Lorsque l’accusé eut été introduit, et que l’audience fut ouverte, le roi se leva, et, au lieu de s’adresser aux juges, apostrophant brusquement son adversaire : « Évêque, lui dit-il, comment t’es-tu avisé de marier mon ennemi Merowig, qui aurait dû n’être que mon fils, avec sa tante, je veux dire avec la femme de son oncle ? Est-ce que tu ignorais ce que les décrets des canons ordonnent à cet égard ? Et non-seulement tu es convaincu d’avoir failli en cela, mais encore tu as comploté avec celui dont je parle, et distribué des présens pour me faire assassiner.

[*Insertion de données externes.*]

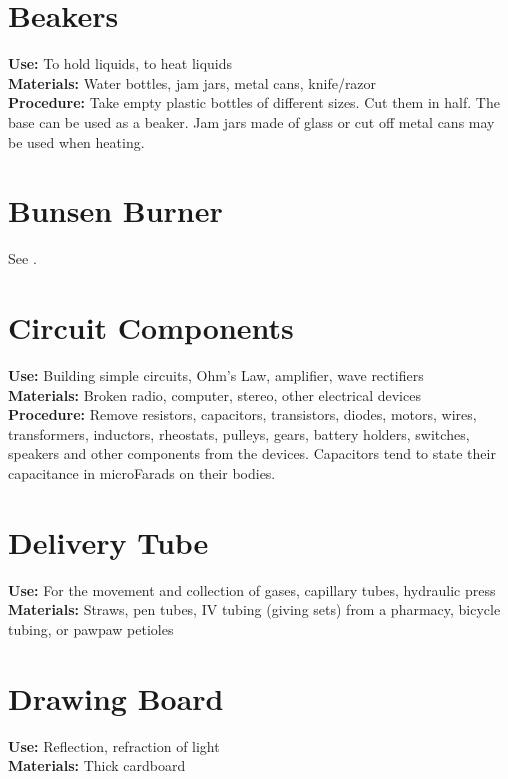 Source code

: \section{Beakers}
\vspace{-10pt}
\textbf{Use:} To hold liquids, to heat liquids\\
\textbf{Materials:} Water bottles, jam jars, metal cans, knife\slash razor\\
\textbf{Procedure:} Take empty plastic bottles of different sizes. Cut them in half. The base can be used as a beaker. Jam jars made of glass or cut off metal cans may be used when heating. 

\section{Bunsen Burner}
\vspace{-10pt}
See .

\section{Circuit Components}
\vspace{-10pt}
\textbf{Use:} Building simple circuits, Ohm's Law, amplifier, wave rectifiers\\
\textbf{Materials:} Broken radio, computer, stereo, other electrical devices\\
\textbf{Procedure:} Remove resistors, capacitors, transistors, diodes, motors, wires, transformers, inductors, rheostats, pulleys, gears, battery holders, switches, speakers and other components from the devices. Capacitors tend to state their capacitance in microFarads on their bodies.

\section{Delivery Tube}
\vspace{-10pt}
\textbf{Use:} For the movement and collection of gases, capillary tubes, hydraulic press\\
\textbf{Materials:} Straws, pen tubes, IV tubing (giving sets) from a pharmacy, bicycle tubing, or pawpaw petioles

\section{Drawing Board}
\vspace{-10pt}
\textbf{Use:} Reflection, refraction of light\\
\textbf{Materials:} Thick cardboard

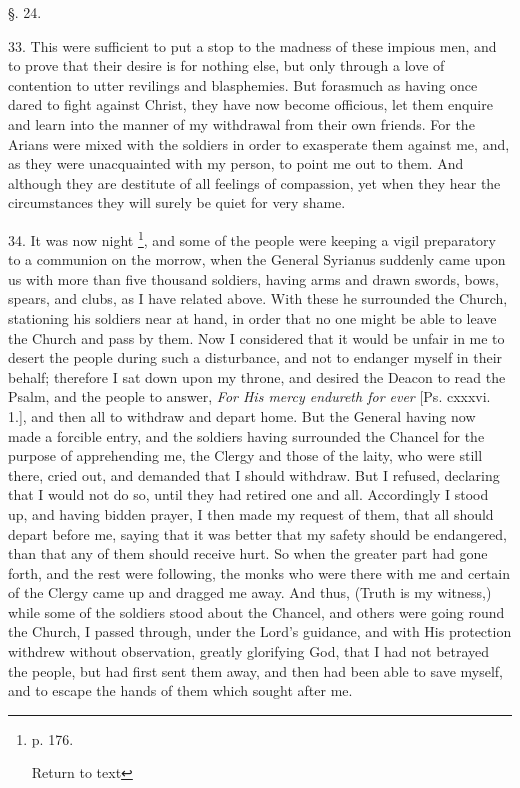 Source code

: §. 24.

33. This were sufficient to put a stop to the
madness of these impious men, and to prove that their desire is for
nothing else, but only through a love of contention to utter revilings
and blasphemies. But forasmuch as having once dared to fight
against Christ, they have now become officious, let them enquire and
learn into the manner of my withdrawal from their own friends. For the
Arians were mixed with the soldiers in order to exasperate them
against me, and, as they were unacquainted with my person, to point me
out to them. And although they are destitute of all feelings of
compassion, yet when they hear the circumstances they will surely be
quiet for very shame.

34. It was now night \footnote{p. 176.

Return to text}, and some of the people were keeping a vigil preparatory to a
communion on the morrow, when the General Syrianus suddenly came upon
us with more than five thousand soldiers, having arms and drawn
swords, bows, spears, and clubs, as I have related above. With these
he surrounded the Church, stationing his soldiers near at hand, in
order that no one might be able to leave the Church and pass by them.
Now I considered that it would be unfair in me to desert the people
during such a disturbance, and not to endanger myself in their behalf;
therefore I sat down upon my throne, and desired the Deacon to read
the Psalm, and the people to answer, \emph{For His mercy endureth for
ever} [Ps. cxxxvi. 1.], and then all to withdraw and depart home.
But the General having now made a forcible entry, and the soldiers
having surrounded the Chancel for the purpose of apprehending me, the
Clergy and those of the laity, who were still there, cried out, and
demanded that I should withdraw. But I refused, declaring that I would
not do so, until they had retired one and all. Accordingly I stood up,
and having bidden prayer, I then made my request of them, that all
should depart before me, saying that it was better that my safety
should be endangered, than that any of them should receive hurt. So
when the greater part had gone forth, and the rest were following, the
monks who were there with me and certain of the Clergy came up and
dragged me away. And thus, (Truth is my witness,) while some of the
soldiers stood about the Chancel, and others were going round the
Church, I passed through, under the Lord's guidance, and with His
protection withdrew without observation, greatly glorifying God, that
I had not betrayed the people, but had first sent them away, and
then had been able to save myself, and to escape the hands of them
which sought after me.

Tu as fait du fils un ennemi de son père ; tu as séduit le peuple par de l’argent, afin que nul ne me gardât la fidélité qui m’est due ; tu as voulu livrer mon royaume entre les mains, d’un autre[1]… » Ces derniers mots, prononcés avec force au milieu du silence général, parvinrent jusqu’aux oreilles des guerriers franks, qui, en station hors de l’église, se pressaient par curiosité le long des portes qu’on avait fermées dès l’ouverture de la séance. À la voix du roi qui se disait trahi, cette multitude armée répondit aussitôt par un murmure d’indignation et par des cris de mort

    Bertechramnus Burdigalensis civitatis episcopus cui hoc cum reginâ crimen impactum fuerat. (Ibid., lib. v, pag. 263.)

  1. Cui rex ait : « Quid tibi visum est, ô episcope, ut inimicum meum Merovechum, qui filius esse debuerat, cum amitâ suâ, id est patrui sui uxore, conjungeres ? An ignarus eras, quæ pro hâc causâ canonum statuta sanxissent… (Greg. Turon. Hist. lib. v, pag. 243.)